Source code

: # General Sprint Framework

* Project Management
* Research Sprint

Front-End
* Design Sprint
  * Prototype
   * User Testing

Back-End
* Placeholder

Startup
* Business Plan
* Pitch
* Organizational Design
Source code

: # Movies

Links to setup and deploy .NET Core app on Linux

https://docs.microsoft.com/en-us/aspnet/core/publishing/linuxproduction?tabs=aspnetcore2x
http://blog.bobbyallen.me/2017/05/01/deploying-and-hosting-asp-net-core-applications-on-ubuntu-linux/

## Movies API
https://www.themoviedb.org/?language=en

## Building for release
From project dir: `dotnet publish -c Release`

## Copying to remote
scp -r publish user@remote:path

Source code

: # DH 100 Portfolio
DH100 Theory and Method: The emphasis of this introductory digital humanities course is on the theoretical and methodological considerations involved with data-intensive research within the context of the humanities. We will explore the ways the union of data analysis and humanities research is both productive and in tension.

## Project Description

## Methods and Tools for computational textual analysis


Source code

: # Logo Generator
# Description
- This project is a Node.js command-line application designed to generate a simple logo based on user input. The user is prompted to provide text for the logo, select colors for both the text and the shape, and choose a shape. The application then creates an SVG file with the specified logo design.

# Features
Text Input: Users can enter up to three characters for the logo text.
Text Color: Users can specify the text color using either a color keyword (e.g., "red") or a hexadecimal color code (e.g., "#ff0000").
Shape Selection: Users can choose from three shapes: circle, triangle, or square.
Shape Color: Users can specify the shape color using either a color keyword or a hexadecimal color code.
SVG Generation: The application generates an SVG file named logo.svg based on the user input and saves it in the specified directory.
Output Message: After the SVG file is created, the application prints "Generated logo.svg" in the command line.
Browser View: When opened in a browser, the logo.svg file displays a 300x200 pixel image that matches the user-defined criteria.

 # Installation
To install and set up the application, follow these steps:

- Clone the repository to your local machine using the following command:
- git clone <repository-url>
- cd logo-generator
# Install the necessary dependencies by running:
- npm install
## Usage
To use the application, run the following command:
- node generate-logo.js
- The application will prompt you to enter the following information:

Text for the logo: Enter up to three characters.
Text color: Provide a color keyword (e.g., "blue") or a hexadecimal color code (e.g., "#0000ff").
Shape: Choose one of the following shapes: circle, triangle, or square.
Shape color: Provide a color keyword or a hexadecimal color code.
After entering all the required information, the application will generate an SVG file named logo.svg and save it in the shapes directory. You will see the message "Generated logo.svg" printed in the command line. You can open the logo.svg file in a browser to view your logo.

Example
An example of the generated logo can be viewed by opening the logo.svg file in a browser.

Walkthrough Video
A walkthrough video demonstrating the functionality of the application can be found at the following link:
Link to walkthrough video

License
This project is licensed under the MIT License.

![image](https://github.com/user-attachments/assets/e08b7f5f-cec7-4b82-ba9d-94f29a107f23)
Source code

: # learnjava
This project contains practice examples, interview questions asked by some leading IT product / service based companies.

= = = =

PROBLEM DETAILS | Output nothing but the lines from the one with "Shape: Choose one" through the last line above, each exactly as it stands.

RESULT |
Shape: Choose one of the following shapes: circle, triangle, or square.
Shape color: Provide a color keyword or a hexadecimal color code.
After entering all the required information, the application will generate an SVG file named logo.svg and save it in the shapes directory. You will see the message "Generated logo.svg" printed in the command line. You can open the logo.svg file in a browser to view your logo.

Example
An example of the generated logo can be viewed by opening the logo.svg file in a browser.

Walkthrough Video
A walkthrough video demonstrating the functionality of the application can be found at the following link:
Link to walkthrough video

License
This project is licensed under the MIT License.

![image](https://github.com/user-attachments/assets/e08b7f5f-cec7-4b82-ba9d-94f29a107f23)
Source code

: # learnjava
This project contains practice examples, interview questions asked by some leading IT product / service based companies.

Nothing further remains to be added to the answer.